▶ _RAW DATA_:
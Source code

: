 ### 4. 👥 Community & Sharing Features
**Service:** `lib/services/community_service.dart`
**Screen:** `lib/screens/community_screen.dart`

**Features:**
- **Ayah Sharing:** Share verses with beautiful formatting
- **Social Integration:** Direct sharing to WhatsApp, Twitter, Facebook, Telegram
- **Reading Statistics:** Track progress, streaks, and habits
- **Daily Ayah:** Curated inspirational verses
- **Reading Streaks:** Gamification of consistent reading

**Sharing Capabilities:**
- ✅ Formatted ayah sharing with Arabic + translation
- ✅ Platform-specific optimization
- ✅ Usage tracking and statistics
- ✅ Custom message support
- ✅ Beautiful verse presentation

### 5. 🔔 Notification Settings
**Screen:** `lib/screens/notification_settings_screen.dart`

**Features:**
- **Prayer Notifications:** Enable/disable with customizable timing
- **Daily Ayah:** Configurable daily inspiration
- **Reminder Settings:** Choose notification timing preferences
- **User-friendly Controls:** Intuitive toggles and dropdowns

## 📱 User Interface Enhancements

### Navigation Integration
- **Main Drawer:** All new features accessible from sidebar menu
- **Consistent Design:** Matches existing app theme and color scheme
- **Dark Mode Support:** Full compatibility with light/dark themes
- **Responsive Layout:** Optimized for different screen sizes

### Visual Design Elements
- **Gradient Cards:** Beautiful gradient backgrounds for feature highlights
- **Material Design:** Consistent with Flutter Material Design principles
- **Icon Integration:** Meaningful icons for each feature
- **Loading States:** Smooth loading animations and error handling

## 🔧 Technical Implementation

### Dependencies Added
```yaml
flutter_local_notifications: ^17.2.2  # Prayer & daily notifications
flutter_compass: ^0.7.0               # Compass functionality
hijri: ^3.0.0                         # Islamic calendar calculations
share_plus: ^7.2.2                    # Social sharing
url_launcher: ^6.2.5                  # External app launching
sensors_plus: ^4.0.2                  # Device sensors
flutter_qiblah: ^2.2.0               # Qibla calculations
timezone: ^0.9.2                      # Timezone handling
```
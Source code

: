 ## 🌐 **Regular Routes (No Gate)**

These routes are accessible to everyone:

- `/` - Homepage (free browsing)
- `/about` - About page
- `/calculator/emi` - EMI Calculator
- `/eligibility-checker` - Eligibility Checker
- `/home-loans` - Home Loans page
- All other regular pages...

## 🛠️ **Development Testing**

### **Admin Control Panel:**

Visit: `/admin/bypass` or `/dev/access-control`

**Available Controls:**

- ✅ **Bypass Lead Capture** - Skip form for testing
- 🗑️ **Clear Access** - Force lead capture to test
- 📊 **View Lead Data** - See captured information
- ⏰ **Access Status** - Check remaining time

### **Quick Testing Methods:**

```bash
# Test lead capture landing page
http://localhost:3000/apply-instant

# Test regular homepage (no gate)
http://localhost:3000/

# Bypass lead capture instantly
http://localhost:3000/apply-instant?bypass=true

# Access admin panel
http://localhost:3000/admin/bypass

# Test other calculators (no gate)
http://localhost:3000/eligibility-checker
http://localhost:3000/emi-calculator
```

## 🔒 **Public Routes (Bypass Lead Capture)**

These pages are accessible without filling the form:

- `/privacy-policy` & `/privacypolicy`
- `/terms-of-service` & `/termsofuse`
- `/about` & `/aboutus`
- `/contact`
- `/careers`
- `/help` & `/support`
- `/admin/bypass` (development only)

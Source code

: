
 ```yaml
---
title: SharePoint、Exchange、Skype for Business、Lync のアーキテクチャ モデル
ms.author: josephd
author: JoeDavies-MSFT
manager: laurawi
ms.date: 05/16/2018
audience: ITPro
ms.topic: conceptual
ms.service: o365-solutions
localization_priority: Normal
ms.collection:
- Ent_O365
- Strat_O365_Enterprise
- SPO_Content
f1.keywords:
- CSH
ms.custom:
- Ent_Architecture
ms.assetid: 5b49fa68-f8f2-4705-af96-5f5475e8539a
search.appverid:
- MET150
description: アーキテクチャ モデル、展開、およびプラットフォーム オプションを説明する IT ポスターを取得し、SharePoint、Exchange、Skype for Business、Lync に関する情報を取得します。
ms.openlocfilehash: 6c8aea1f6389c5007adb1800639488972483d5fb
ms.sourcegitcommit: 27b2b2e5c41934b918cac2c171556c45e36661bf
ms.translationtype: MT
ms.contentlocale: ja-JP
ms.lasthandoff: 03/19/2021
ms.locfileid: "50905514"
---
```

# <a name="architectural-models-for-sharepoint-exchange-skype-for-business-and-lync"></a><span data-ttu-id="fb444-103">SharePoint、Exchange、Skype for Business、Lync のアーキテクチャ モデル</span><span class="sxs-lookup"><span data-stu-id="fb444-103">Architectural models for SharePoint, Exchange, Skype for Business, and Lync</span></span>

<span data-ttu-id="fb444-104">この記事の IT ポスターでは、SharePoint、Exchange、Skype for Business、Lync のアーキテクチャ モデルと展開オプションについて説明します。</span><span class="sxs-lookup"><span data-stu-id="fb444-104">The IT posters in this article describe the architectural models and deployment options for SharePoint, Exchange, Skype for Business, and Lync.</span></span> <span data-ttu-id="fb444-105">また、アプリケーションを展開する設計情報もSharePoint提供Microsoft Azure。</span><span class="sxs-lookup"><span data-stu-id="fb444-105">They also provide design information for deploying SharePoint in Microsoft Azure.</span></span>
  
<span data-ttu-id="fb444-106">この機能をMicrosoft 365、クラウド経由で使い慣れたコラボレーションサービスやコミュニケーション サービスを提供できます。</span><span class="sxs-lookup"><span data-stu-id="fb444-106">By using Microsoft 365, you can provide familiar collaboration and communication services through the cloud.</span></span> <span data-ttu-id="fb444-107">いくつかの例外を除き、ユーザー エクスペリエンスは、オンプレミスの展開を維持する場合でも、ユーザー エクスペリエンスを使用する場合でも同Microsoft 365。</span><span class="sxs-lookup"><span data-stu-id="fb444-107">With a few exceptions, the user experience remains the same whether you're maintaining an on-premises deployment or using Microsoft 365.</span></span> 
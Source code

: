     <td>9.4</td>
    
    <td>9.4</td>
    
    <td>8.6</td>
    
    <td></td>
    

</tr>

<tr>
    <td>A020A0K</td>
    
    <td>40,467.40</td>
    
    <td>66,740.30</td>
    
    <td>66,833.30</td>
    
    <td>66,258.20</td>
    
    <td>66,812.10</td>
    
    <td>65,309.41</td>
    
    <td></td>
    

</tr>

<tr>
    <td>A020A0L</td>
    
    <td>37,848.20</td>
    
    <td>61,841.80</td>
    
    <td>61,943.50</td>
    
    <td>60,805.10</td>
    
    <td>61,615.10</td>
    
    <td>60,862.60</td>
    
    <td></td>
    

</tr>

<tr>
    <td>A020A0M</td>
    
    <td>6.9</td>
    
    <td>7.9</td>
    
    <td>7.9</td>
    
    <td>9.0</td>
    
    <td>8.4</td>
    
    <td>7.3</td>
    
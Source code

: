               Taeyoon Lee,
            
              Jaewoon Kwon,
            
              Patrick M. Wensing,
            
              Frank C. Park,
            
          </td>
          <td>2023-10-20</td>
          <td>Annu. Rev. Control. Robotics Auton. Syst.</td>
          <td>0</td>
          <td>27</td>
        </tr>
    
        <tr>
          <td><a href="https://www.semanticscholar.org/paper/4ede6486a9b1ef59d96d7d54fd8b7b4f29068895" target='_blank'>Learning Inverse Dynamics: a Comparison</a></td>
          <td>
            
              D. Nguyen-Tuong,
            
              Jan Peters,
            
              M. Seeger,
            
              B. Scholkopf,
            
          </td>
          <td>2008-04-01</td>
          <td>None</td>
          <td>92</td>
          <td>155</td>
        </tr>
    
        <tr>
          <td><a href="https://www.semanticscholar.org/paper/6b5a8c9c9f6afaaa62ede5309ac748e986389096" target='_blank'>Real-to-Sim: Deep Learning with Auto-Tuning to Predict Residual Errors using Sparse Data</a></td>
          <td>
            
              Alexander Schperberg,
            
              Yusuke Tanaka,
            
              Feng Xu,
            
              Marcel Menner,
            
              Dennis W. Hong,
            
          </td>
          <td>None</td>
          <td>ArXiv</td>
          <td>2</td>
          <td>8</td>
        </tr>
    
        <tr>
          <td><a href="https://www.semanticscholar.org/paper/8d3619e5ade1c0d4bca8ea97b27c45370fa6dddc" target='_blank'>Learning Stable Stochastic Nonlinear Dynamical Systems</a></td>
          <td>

▶ _AIM OF THE EXERCISE_: Please transcribe exactly the lines above from the line that has "<td>66,812.10</td>" up to and including the line that has "<td>8.4</td>"; no other line belongs in the answer.

▶ _WRITTEN ANSWER_:
    <td>66,812.10</td>
    
    <td>65,309.41</td>
    
    <td></td>
    

</tr>

<tr>
    <td>A020A0L</td>
    
    <td>37,848.20</td>
    
    <td>61,841.80</td>
    
    <td>61,943.50</td>
    
    <td>60,805.10</td>
    
    <td>61,615.10</td>
    
    <td>60,862.60</td>
    
    <td></td>
    

</tr>

<tr>
    <td>A020A0M</td>
    
    <td>6.9</td>
    
    <td>7.9</td>
    
    <td>7.9</td>
    
    <td>9.0</td>
    
    <td>8.4</td>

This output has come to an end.